METHODS: 66 male Wistar rats where divided into groups of 6 rats. For Oral Glucose Tolerance Test (OGTT) control group (saline 1 ml/100 g po; 0.1 ml/100 g ip); (ketanserin 0.1 mg/kg ip); (L6670 1mg/kg ip); (RS-102221 1mg/kg ip); (Indorenate 5 mg/kg po). After 12-h overnight fast. Blood samples were obtained during OGTT at 0, 30, 60, 90 and 120 min, in order to measure glucose levels at each point. Another group were pithed and after used into clamp, indorenate (33.33 microg/kg/min), insulin (4 mU/kg/min) and glucose (25%, w/v, variable infusion rate).

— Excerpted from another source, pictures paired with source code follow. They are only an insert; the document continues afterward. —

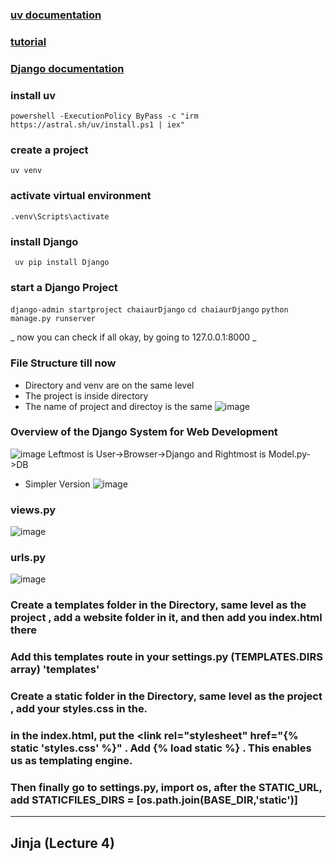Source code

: ### [uv documentation](https://docs.astral.sh/uv/pip/environments/)

### [tutorial](https://www.youtube.com/playlist?list=PLu71SKxNbfoDOf-6vAcKmazT92uLnWAgy)

### [Django documentation](https://docs.djangoproject.com/en/5.2/)

### install uv
`powershell -ExecutionPolicy ByPass -c "irm https://astral.sh/uv/install.ps1 | iex"`

### create a project
`uv venv`

### activate virtual environment
`.venv\Scripts\activate`

### install Django
` uv pip install Django`

### start a Django Project
`django-admin startproject chaiaurDjango`
`cd chaiaurDjango`
`python manage.py runserver`

_ now you can check if all okay, by going to 127.0.0.1:8000 _

### File Structure till now
- Directory and venv are on the same level
- The project is inside directory
- The name of project and directoy is the same
![image](https://github.com/user-attachments/assets/ad0ff4af-e8d0-40da-8962-a0536347dffc)

### Overview of the Django System for Web Development
![image](https://github.com/user-attachments/assets/415b917e-13ca-4005-b9ae-7973437b073b)
Leftmost is User->Browser->Django and Rightmost is Model.py->DB

- Simpler Version ![image](https://github.com/user-attachments/assets/7658dc98-0c61-4d6b-8959-aa3af66b6e11)

### views.py

![image](https://github.com/user-attachments/assets/b516c91f-c5d9-4386-909e-6f92916c99dc)

### urls.py

![image](https://github.com/user-attachments/assets/2d893f2e-b203-485a-9cbc-488e21f72bdf)

### Create a templates folder in the Directory, same level as the project , add a website folder in it, and then add you index.html there
### Add this templates route in your settings.py (TEMPLATES.DIRS array) 'templates'

### Create a static folder in the Directory, same level as the project , add your styles.css in the.
### in the index.html, put the <link rel="stylesheet" href="{% static 'styles.css' %}" . Add {% load static %} . This enables us as templating engine.
### Then finally go to settings.py, import os, after the STATIC_URL, add STATICFILES_DIRS = [os.path.join(BASE_DIR,'static')]

---

## Jinja (Lecture 4)

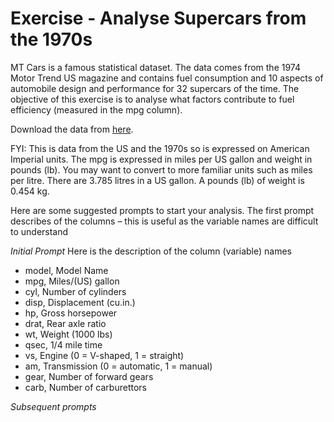 # Exercise - Analyse Supercars from the 1970s

MT Cars is a famous statistical dataset.  The data comes from the 1974 Motor Trend US magazine and contains fuel consumption and 10 aspects of automobile design and performance for 32  supercars of the time.  The objective of this exercise is to analyse what factors contribute to fuel efficiency (measured in the mpg column).

Download the data from [here](./Resources/mtcars.csv).

FYI: This is data from the US and the 1970s so is expressed on American Imperial units.  The mpg is expressed in miles per US gallon and weight in pounds (lb).  You may want to convert to more familiar units such as miles per litre.  There are 3.785 litres in a US gallon.  A pounds (lb) of weight is 0.454 kg. 

Here are some suggested prompts to start your analysis.  The first prompt describes of the columns – this is useful as the variable names are difficult to understand

*Initial Prompt*
Here is the description of the column (variable) names
* model, Model Name
* mpg, Miles/(US) gallon
* cyl, Number of cylinders
* disp, Displacement (cu.in.)
* hp, Gross horsepower
* drat, Rear axle ratio
* wt, Weight (1000 lbs)
* qsec, 1/4 mile time
* vs, Engine (0 = V-shaped, 1 = straight)
* am, Transmission (0 = automatic, 1 = manual)
* gear, Number of forward gears
* carb, Number of carburettors


*Subsequent prompts*
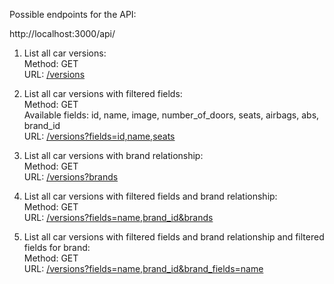 Possible endpoints for the API:

http://localhost:3000/api/

1. List all car versions:  
    Method: GET  
    URL: [/versions](http://localhost:3000/api/versions)

2. List all car versions with filtered fields:  
    Method: GET  
    Available fields: id, name, image, number_of_doors, seats, airbags, abs, brand_id  
    URL: [/versions?fields=id,name,seats](http://localhost:3000/api/versions?fields=id,name,seats)

3. List all car versions with brand relationship:  
    Method: GET  
    URL: [/versions?brands  ](http://localhost:3000/api/versions?brands)

4. List all car versions with filtered fields and brand relationship:  
    Method: GET  
    URL: [/versions?fields=name,brand_id&brands](http://localhost:3000/api/versions?fields=name,brand_id&brands)

5. List all car versions with filtered fields and brand relationship and filtered fields for brand:  
    Method: GET  
    URL: [/versions?fields=name,brand_id&brand_fields=name](http://localhost:3000/api/versions?fields=name,brand_id&brand_fields=name)
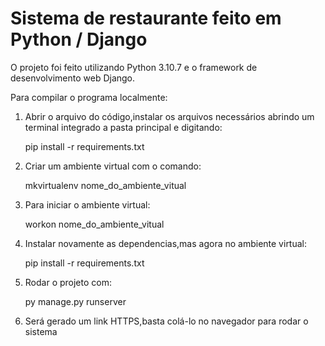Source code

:    # Sistema de restaurante feito em Python / Django
O projeto foi feito utilizando Python 3.10.7 e o framework de desenvolvimento web Django.

Para compilar o programa localmente:

1) Abrir o arquivo do código,instalar os arquivos necessários abrindo um terminal integrado a pasta principal e digitando:

    pip install -r requirements.txt

2) Criar um ambiente virtual com o comando:
 
    mkvirtualenv nome_do_ambiente_vitual

3) Para iniciar o ambiente virtual:

    workon nome_do_ambiente_vitual

4) Instalar novamente as dependencias,mas agora no ambiente virtual:

    pip install -r requirements.txt

5) Rodar o projeto com:

    py manage.py runserver

6) Será gerado um link HTTPS,basta colá-lo no navegador para rodar o sistema
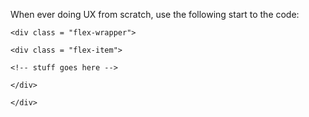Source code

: When ever doing UX from scratch, use the following start to the code:

<style>
    
    .flex-wrapper {
    
    display: flex;
    
    flex-wrap: wrap;
    
    justify-content: space-between; 
    
    align-items: center;
    
    }
    
    .flex-item {
    
    width: 32%;
    
    height: auto;
    
    }
    
    
    @media screen and (max-width:980px){width: 50%;height: auto;}
    
    @media screen and (max-width:767px){width: 100%;height: auto;}
    
    
</style>

    <div class = "flex-wrapper">

    <div class = "flex-item">

    <!-- stuff goes here -->

    </div>

    </div>
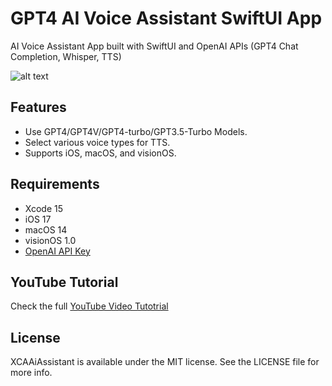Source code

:# GPT4 AI Voice Assistant SwiftUI App

AI Voice Assistant App built with SwiftUI and OpenAI APIs (GPT4 Chat Completion, Whisper, TTS)

![alt text](https://i.ibb.co/ZGh927R/promo.png)

## Features
- Use GPT4/GPT4V/GPT4-turbo/GPT3.5-Turbo Models.
- Select various voice types for TTS.
- Supports iOS, macOS, and visionOS.

## Requirements
- Xcode 15
- iOS 17
- macOS 14
- visionOS 1.0
- [OpenAI API Key](https://platform.openai.com)

## YouTube Tutorial

Check the full [YouTube Video Tutotrial](https://youtu.be/2Lpb9k9XeAA)

## License

XCAAiAssistant is available under the MIT license. See the LICENSE file for more info.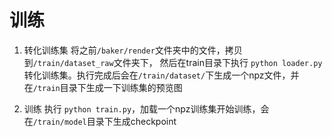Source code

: # 训练

1. 转化训练集
将之前`/baker/render`文件夹中的文件，拷贝到`/train/dataset_raw`文件夹下，
然后在train目录下执行 `python loader.py` 转化训练集。执行完成后会在`/train/dataset/`下生成一个npz文件，并在`/train`目录下生成一下训练集的预览图

2. 训练
执行 `python train.py`，加载一个npz训练集开始训练，会在`/train/model`目录下生成checkpoint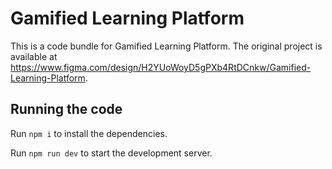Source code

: 
  # Gamified Learning Platform

  This is a code bundle for Gamified Learning Platform. The original project is available at https://www.figma.com/design/H2YUoWoyD5gPXb4RtDCnkw/Gamified-Learning-Platform.

  ## Running the code

  Run `npm i` to install the dependencies.

  Run `npm run dev` to start the development server.
  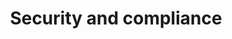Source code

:---
title: "Security and compliance"
weight: -50
description: |
  Learn how {{< vendor/name >}} ensures your data is handled with appropriate care and according to industry standards.
banner:
   title: Note
   body: Your main source of information about the security, privacy,
         and compliance of the {{< vendor/name >}} products and services,
         is now the {{< vendor/name >}} [Trust Center](https://platform.sh/trust-center/).
keywords:
- pen-test
- penetration test
- load test
- vulnerability
- Intrusion Prevention System (IPS)
---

RESULTS: Indorente has an antihyperglycemic effect In the OGTT compared to the control group and when 5-HT2c antagonist and 5-HT2B are used, it does not modify the antihyperglycemic effect of indorenate, whereas ketanserin blocks the glucose decrease. On the other hand, the antihyperglycemic effect was not modificated on pithed rats.
CONCLUSION: this study confirmed that indorenate has an antihyperglycemic effect on 5-HT2A, and improves insulin sensitivity.